4. The Shirelles – "Ooh Poo Pah Doo"
5. The Shangri-Las – "Remember (Walkin' in the Sand)"
6. The Ad Libs – "Boy from New York City"
7. Judy Garland – "Zing! Went the Strings of My Heart"
8. Patti LaBelle and the Bluebelles – "Down the Aisle"
9. Bessie Banks – "Go Now"
10. Judy Garland – "Over the Rainbow"
11. Barenaked Ladies – "What a Good Boy"
12. The Shangri-Las – "Give Him a Great Big Kiss" (Hani's Kiss Mix)

==Release==
===Box office===
Stonewall opened theatrically on September 3, 1996, its widest release being 10 venues. Closing on December 12, 1996, it grossed $692,400.

===Critical reception===
The film received positive reviews from critics. On Rotten Tomatoes, the film has a 67% score based on 9 reviews.

===Accolades===
- 1995 London Film Festival - Audience Award
- 1996 San Francisco International Lesbian & Gay Film Festival - Audience Award for Best Feature
- 1996 Outfest - Grand Jury Award Honorable Mention - Outstanding Screenwriting - Rikki Beadle-Blair

===Home media===

Stonewall was released on VHS tape in the 1996 by Tartan Video. This video was a Virgin exclusive and is out of print. A VHS release also happened in Australia (dendy).

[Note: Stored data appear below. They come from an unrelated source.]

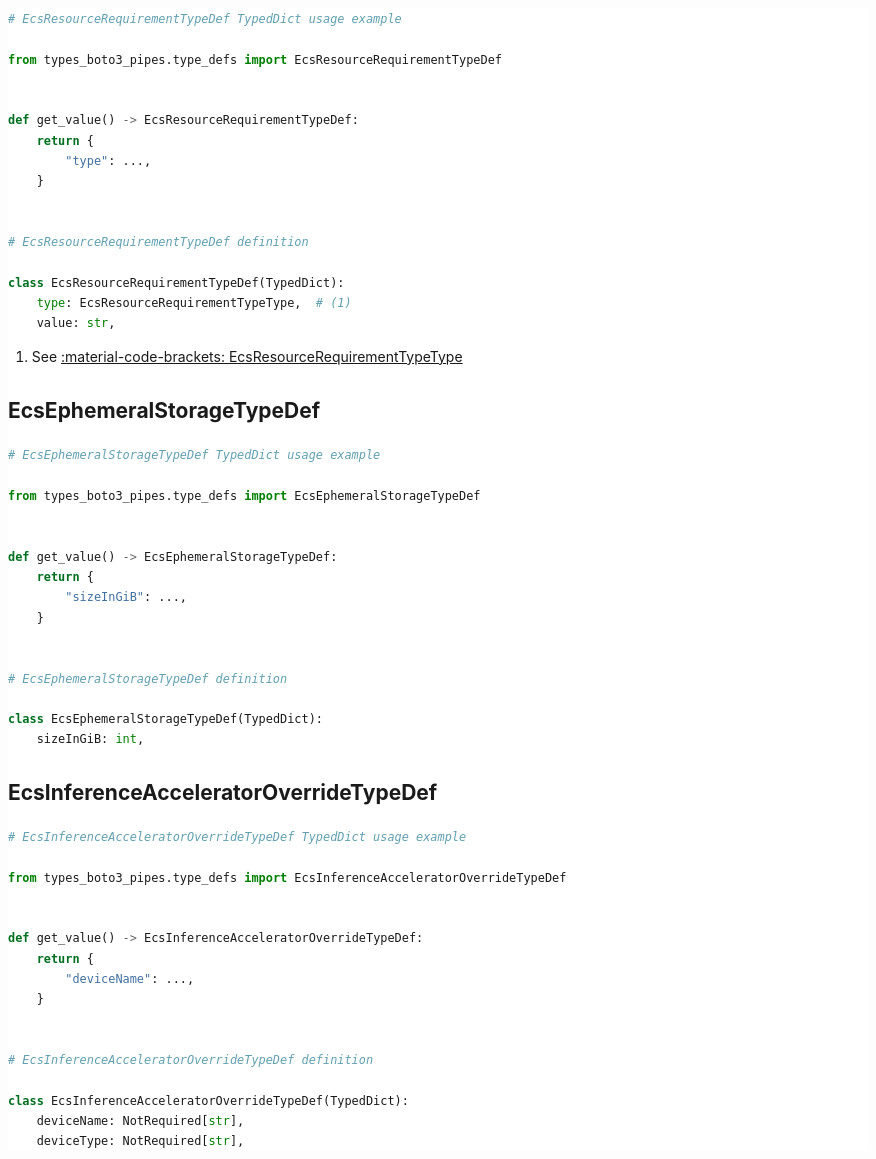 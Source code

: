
 ```python
# EcsResourceRequirementTypeDef TypedDict usage example

from types_boto3_pipes.type_defs import EcsResourceRequirementTypeDef


def get_value() -> EcsResourceRequirementTypeDef:
    return {
        "type": ...,
    }


# EcsResourceRequirementTypeDef definition

class EcsResourceRequirementTypeDef(TypedDict):
    type: EcsResourceRequirementTypeType,  # (1)
    value: str,
```

1. See [:material-code-brackets: EcsResourceRequirementTypeType](./literals.md#ecsresourcerequirementtypetype)

## EcsEphemeralStorageTypeDef

```python
# EcsEphemeralStorageTypeDef TypedDict usage example

from types_boto3_pipes.type_defs import EcsEphemeralStorageTypeDef


def get_value() -> EcsEphemeralStorageTypeDef:
    return {
        "sizeInGiB": ...,
    }


# EcsEphemeralStorageTypeDef definition

class EcsEphemeralStorageTypeDef(TypedDict):
    sizeInGiB: int,
```


## EcsInferenceAcceleratorOverrideTypeDef

```python
# EcsInferenceAcceleratorOverrideTypeDef TypedDict usage example

from types_boto3_pipes.type_defs import EcsInferenceAcceleratorOverrideTypeDef


def get_value() -> EcsInferenceAcceleratorOverrideTypeDef:
    return {
        "deviceName": ...,
    }


# EcsInferenceAcceleratorOverrideTypeDef definition

class EcsInferenceAcceleratorOverrideTypeDef(TypedDict):
    deviceName: NotRequired[str],
    deviceType: NotRequired[str],
```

Stonewall was released on Region 1 DVD on October 26, 1999 and again by the BBC in 2008, in NTSC (not widescreen). It received a German DVD release (region 2) in 2004.

A laserdisc was released in the US in 1996.

The film is difficult to find due to the low numbers of DVD sales in the 1990s. However, as of July 25, 2021, it was available on Amazon Prime in the US, but in other countries, it is unavailable. In the UK, the film is available on BBC iPlayer.

==Stage play==
The film was adapted for the stage by screenwriter Beadle-Blair. It premiered in London and The Edinburgh Festival in 2007.

== Sources ==
- Eisenbach, David (2006). Gay Power: An American Revolution. Carroll & Graf Publishers. ISBN 0-7867-1633-9.
- Loughery, John (1998). The Other Side of Silence – Men's Lives and Gay Identities: A Twentieth-Century History. New York, Henry Holt and Company. ISBN 0-8050-3896-5.
- Marks Ridinger, Robert B. (2004). Speaking For Our Lives: Historic Speeches and Rhetoric for Gay and Lesbian Rights (1892-2000). Haworth Press. ISBN 1-56023-175-0.
- Remembering Stonewall (1988) Sound Portraits Productions, Inc.